Bislang gab es keine so einfache Chlordioxidanlage, die für kleine bis große Anwendungen entsprechende Mengen an Chlordioxid erzeugen und dosieren konnte.
Die bisher auf dem Markt angebotenen Anlagen sind wartungsintensiv, bedürfen hohen Installationsaufwand, sind sehr teuer in der Anschaffung und als Konzentratanlagen für größere Anwendungen ausgelegt.
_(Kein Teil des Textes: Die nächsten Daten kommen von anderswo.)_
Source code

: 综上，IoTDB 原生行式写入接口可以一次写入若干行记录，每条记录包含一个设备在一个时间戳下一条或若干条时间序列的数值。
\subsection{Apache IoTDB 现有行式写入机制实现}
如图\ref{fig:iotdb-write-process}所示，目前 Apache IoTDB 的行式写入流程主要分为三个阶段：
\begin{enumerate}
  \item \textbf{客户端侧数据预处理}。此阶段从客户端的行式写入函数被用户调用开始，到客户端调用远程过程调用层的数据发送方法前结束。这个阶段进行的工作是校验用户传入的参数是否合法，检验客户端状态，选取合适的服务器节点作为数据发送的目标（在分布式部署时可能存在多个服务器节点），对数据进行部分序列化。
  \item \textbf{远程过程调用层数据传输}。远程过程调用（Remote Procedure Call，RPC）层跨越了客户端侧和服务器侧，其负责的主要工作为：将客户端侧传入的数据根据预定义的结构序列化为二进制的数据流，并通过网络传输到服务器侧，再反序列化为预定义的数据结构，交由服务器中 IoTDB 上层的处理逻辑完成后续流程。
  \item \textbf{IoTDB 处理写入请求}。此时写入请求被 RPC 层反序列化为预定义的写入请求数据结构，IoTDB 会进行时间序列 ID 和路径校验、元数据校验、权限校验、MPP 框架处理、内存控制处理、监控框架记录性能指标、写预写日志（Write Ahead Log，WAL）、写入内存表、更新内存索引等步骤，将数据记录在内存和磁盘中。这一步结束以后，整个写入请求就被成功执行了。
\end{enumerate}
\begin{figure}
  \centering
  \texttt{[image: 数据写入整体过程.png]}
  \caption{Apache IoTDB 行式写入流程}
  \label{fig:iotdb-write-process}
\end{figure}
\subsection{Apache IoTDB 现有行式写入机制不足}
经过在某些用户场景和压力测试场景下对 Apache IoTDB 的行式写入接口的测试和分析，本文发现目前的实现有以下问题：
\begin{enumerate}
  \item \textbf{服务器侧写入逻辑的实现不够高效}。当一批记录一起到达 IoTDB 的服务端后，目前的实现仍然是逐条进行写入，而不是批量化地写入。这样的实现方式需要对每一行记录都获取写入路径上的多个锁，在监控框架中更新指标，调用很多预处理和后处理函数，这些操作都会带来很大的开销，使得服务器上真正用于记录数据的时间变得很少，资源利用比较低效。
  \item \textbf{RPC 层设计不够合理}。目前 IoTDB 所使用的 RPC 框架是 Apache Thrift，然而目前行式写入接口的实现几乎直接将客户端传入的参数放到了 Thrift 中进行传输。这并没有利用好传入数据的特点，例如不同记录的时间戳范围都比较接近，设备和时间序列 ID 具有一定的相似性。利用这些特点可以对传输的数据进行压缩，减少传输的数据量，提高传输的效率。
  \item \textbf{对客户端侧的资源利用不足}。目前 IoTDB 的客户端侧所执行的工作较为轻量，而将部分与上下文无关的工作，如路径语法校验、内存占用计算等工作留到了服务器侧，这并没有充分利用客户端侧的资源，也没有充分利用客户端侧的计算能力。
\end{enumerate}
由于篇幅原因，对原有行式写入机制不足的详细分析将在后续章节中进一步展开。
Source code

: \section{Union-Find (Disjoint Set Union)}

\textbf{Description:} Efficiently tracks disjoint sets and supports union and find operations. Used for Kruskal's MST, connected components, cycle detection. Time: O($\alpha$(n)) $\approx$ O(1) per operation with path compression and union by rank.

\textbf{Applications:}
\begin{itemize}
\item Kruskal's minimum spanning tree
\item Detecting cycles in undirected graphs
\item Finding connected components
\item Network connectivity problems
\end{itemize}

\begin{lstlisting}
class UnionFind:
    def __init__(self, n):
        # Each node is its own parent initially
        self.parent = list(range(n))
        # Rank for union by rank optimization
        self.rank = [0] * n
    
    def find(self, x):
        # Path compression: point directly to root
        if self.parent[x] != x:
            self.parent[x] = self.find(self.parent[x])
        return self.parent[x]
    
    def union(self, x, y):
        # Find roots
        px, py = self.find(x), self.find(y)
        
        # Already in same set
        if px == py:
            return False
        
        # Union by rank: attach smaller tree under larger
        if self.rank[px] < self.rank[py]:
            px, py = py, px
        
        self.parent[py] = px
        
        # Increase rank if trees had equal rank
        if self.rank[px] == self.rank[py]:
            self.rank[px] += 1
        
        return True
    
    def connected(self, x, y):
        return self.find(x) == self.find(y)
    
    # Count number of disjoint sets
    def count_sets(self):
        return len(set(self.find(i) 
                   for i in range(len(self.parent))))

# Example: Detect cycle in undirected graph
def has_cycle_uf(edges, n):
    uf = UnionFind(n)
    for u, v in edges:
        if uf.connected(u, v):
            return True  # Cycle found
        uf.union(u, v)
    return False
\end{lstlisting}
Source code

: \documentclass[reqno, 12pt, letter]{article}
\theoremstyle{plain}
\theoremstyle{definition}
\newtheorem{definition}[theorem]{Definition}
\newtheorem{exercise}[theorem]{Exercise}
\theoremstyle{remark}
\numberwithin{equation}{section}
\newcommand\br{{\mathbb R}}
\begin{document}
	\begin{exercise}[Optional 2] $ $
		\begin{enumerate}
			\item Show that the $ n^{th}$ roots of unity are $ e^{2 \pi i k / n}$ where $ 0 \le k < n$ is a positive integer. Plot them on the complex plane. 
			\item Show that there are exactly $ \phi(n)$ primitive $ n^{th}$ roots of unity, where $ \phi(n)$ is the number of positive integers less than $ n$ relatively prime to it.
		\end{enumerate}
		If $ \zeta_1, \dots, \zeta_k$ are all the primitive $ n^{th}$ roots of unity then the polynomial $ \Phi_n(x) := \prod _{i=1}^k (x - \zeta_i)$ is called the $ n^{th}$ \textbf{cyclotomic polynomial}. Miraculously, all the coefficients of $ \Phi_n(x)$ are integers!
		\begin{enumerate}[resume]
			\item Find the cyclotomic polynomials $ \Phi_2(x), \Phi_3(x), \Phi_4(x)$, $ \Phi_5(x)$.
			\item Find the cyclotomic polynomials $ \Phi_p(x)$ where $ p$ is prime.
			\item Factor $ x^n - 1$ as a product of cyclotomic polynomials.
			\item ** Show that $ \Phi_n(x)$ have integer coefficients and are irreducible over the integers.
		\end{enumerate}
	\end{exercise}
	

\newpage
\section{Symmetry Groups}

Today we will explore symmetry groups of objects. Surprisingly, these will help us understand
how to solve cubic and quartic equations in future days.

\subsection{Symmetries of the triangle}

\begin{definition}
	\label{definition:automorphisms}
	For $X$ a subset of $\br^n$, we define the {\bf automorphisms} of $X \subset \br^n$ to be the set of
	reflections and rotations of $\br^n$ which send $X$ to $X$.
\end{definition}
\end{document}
Darüber hinaus hat die konventionelle Chlordioxiderzeugung den entscheidenden Nachteil, dass sie für den diskontinuierlichen Betrieb ungeeignet ist.
Die CDES-Technologie bietet hier den entscheidenden Vorteil, über eine automatische Vorverdünnung der Chlordioxidlösung (< 3 g/l) längere Standzeiten kompensieren zu können. Stillstandzeiten von einigen Tagen können so ohne signifikanten Konzentrationsverlust überbrückt werden.
Vor dem Hintergrund dieser Problematiken haben wir neuartige Chlordioxiderzeugungs- und Dosieranlagen entwickelt, die einwandfreie und kostengünstige Anwendungen ermöglichen. Damit lassen sich nun endlich die Vorteile des Chlordioxids für viele Einsatzzwecke nutzen.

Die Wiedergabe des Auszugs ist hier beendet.